[Dataset records]
[Start of Attachment]
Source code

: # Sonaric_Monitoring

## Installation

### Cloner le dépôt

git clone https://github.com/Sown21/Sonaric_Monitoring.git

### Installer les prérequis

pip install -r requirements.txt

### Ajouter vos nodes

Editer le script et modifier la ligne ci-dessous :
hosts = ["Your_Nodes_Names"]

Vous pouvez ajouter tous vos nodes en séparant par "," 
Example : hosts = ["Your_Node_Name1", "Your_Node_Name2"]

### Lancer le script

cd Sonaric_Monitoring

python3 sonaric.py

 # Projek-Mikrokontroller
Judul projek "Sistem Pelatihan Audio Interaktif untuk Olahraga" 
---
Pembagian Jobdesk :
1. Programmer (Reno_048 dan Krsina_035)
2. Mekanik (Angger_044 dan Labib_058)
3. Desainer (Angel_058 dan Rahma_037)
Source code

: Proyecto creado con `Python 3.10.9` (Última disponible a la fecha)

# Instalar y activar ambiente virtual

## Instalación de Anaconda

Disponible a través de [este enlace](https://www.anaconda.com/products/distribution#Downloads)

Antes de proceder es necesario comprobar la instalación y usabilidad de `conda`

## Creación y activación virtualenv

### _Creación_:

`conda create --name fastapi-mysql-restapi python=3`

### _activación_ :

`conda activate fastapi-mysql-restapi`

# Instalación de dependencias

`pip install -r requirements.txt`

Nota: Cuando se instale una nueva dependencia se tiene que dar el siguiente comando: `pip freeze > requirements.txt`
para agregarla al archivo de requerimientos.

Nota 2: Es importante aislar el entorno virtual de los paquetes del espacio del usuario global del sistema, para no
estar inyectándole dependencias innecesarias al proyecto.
[End of Attachment]
[Start of Attachment]
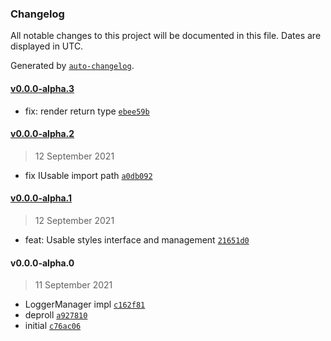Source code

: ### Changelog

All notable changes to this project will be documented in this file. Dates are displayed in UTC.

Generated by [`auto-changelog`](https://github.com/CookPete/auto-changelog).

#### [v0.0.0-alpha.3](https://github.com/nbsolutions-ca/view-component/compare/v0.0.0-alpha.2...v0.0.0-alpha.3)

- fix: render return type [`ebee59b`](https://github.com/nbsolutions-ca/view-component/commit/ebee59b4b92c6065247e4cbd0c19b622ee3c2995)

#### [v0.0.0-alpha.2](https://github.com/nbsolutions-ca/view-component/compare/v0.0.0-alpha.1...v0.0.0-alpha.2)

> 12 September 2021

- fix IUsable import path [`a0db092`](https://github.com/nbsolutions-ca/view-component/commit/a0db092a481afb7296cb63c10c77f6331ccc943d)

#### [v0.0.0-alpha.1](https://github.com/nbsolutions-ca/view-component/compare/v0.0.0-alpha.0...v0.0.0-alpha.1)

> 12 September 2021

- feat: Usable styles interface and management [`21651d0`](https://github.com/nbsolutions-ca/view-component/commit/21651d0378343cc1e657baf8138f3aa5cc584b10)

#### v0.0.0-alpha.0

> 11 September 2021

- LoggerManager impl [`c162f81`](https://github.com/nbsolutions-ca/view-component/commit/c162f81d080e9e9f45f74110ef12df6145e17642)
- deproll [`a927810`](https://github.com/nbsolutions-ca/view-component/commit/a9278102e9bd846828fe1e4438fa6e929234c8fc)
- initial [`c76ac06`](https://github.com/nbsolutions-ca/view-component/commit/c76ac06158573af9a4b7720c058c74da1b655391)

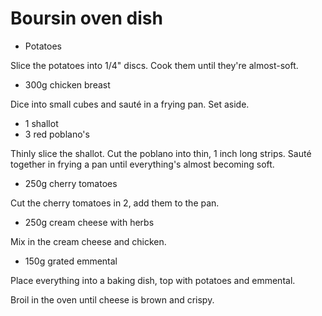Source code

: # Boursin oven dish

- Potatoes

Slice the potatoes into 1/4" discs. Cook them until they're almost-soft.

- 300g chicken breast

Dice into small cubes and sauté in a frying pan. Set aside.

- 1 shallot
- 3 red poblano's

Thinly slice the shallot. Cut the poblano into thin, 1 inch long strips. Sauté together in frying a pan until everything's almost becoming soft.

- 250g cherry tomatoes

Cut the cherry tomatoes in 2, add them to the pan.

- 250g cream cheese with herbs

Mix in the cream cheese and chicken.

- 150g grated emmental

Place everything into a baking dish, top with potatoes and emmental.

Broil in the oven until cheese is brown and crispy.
[End of Attachment]
[Start of Attachment]
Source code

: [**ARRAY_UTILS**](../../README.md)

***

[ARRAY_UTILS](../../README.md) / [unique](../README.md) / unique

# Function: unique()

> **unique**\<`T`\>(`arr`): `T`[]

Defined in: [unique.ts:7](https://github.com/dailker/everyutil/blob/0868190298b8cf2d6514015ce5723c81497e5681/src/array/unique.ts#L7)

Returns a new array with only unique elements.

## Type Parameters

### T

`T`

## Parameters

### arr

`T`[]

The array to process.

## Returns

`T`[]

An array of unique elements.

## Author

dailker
[End of Attachment]
Problem to solve: Of the lines above, extract only those from the line with "### Cloner le dépôt" to the line with "1. Programmer (Reno_048 dan Krsina_035)", both included, exactly as written.

Result:
### Cloner le dépôt

git clone https://github.com/Sown21/Sonaric_Monitoring.git

### Installer les prérequis

pip install -r requirements.txt

### Ajouter vos nodes

Editer le script et modifier la ligne ci-dessous :
hosts = ["Your_Nodes_Names"]

Vous pouvez ajouter tous vos nodes en séparant par "," 
Example : hosts = ["Your_Node_Name1", "Your_Node_Name2"]

### Lancer le script

cd Sonaric_Monitoring

python3 sonaric.py

 # Projek-Mikrokontroller
Judul projek "Sistem Pelatihan Audio Interaktif untuk Olahraga" 
---
Pembagian Jobdesk :
1. Programmer (Reno_048 dan Krsina_035)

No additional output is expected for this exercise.